I made a swirling wire and similarly anchored it down through the board and then again tightly through her forward hand. I covered the wire in twists of very wet fondant and let it dry.
Then I built up her body just like I do in the dynamic figures book, this time fashioning a bodice out of layered snowflakes cut with the smallest in the PME set of snowflake plunger cutters.
I put a rough white covering over her midsection first and then built up layer after layer of the snowflakes.
When I got to her face, I used very wet white fondant to sculpt the tiniest little white eyelashes and lipstick. I’m pretty happy with how those turned out.
Her face came out chunkier than I intended, but I’m still happy with the eyelashes and lips.
The icy parts of the whipped up snow swirl as well as the clear parts of her dress are all thin gelatin cast on various texture mats, including a hexagonal one (and then cut into strips), a floral lace one (spread so thin that it left airy gaps in the lace), and ones that came with the Autumn Carpenter snowflake cookie set. I made some thicker than others, some tinted slightly blue (which goes slightly green with yellowish gelatin), some with rainbow disco dust and some plain. To shape the various cutouts as needed, I warmed them with a stick lighter and affixed them with piping gel, giving at least 24 hours of drying time between layers. I also painted on drips of piping gel as icicles in various places.
For the bits blowing out of her hand, I cut ragged triangles out of the thinnest cutoff bits from other elements and stuck them on with piping gel, flaring them as necessary to create a blown spread.
Closeup of the stuff being blown out of her hand. It has disco dust in it which sparkles very nicely under the right sort of lights, but is hard to photograph.
As for my intended experiments, part of why I wanted to do this figure was because I wanted to try new methodologies with hair for figures. Experienced modellers know that you should never, ever do the knife-hack-job method for hair that beginners inevitably gravitate towards. On a small scale, you can’t ever get it fine enough and it never looks good. What you want to do is suggest locks with intentional, designed waves, sculpted gently with a narrow but blunt tool.

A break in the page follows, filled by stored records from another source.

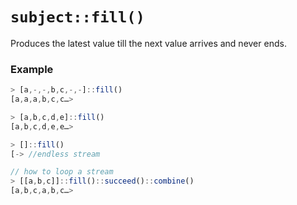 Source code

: # `subject::fill()`

Produces the latest value till the next value arrives and never ends.

### Example
```js
> [a,-,-,b,c,-,-]::fill()
[a,a,a,b,c,c…>

> [a,b,c,d,e]::fill()
[a,b,c,d,e,e…>

> []::fill()
[-> //endless stream

// how to loop a stream
> [[a,b,c]]::fill()::succeed()::combine()
[a,b,c,a,b,c…>
```
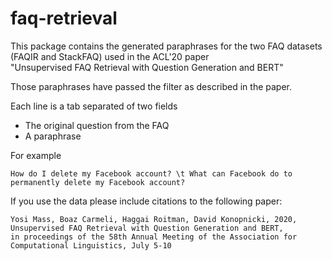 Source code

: # faq-retrieval

This package contains the generated paraphrases for the two FAQ datasets (FAQIR and StackFAQ) used in the ACL'20 paper  
 "Unsupervised FAQ Retrieval with Question Generation and BERT"

Those paraphrases have passed the filter as described in the paper. 

Each line is a tab separated of two fields 

- The original question from the FAQ
- A paraphrase

For example 

```How do I delete my Facebook account? \t What can Facebook do to permanently delete my Facebook account?```

If you use the data please include citations to the following paper:

```
Yosi Mass, Boaz Carmeli, Haggai Roitman, David Konopnicki, 2020,
Unsupervised FAQ Retrieval with Question Generation and BERT,
in proceedings of the 58th Annual Meeting of the Association for Computational Linguistics, July 5-10
```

But I wanted to try something closer to the fine texture of actual hair while sticking within the realm of edible sculpture. My first thought – as is often the case with me – was to try gelatin, especially since it’s pretty much the same stuff as actual hair (gross, I know, but that’s the truth of it). I wondered if I could do “spun gelatin” in the same way that one spins sugar, which is where you take a whisk or fork and dip it into boiled sugar and then whip it back and forth to create long, thin strings.
So I tried…and nope.
The gelatin doesn’t have the stretch of sugar, so while you can get a few strings, mostly you get globs.
I mean sure, you can get some strings that way, but to get enough for a full head of hair – even for a small figure – would take ridiculous amounts of time. It is nice in that it stays flexible for a long time so if you did take the time, you could have an actually fuzzy, edible head of hair that flutters in a breeze, but the tedium isn’t worth it.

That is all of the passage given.